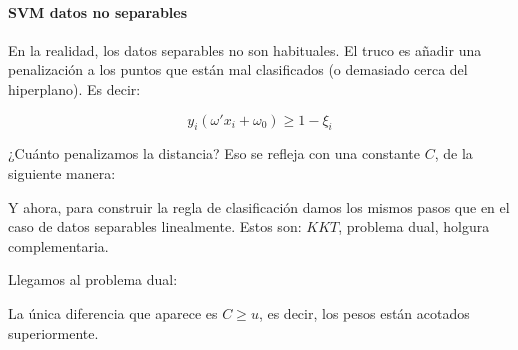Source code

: \paragraph{SVM datos no separables}

En la realidad, los datos separables no son habituales. 
%
El truco es añadir una penalización a los puntos que están mal clasificados (o demasiado cerca del hiperplano). Es decir:

\[
	y_i(ω'x_i + ω_0) ≥ 1-\xi_i
\]

¿Cuánto penalizamos la distancia? Eso se refleja con una constante $C$, de la siguiente manera:

\begin{ioprob}
\end{ioprob}

Y ahora, para construir la regla de clasificación damos los mismos pasos que en el caso de datos separables linealmente. 
%
Estos son: $KKT$, problema dual, holgura complementaria.


Llegamos al problema dual:


\begin{ioprob}
\end{ioprob}

La única diferencia que aparece es $C≥u$, es decir, los pesos están acotados superiormente.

▬▬▬

What you need to do:
Give the entries above again, exactly as written and free of images.

Output of the task:
Source code

: \paragraph{SVM datos no separables}

En la realidad, los datos separables no son habituales. 
%
El truco es añadir una penalización a los puntos que están mal clasificados (o demasiado cerca del hiperplano). Es decir:

\[
	y_i(ω'x_i + ω_0) ≥ 1-\xi_i
\]

¿Cuánto penalizamos la distancia? Eso se refleja con una constante $C$, de la siguiente manera:

\begin{ioprob}
\end{ioprob}

Y ahora, para construir la regla de clasificación damos los mismos pasos que en el caso de datos separables linealmente. 
%
Estos son: $KKT$, problema dual, holgura complementaria.


Llegamos al problema dual:


\begin{ioprob}
\end{ioprob}

La única diferencia que aparece es $C≥u$, es decir, los pesos están acotados superiormente.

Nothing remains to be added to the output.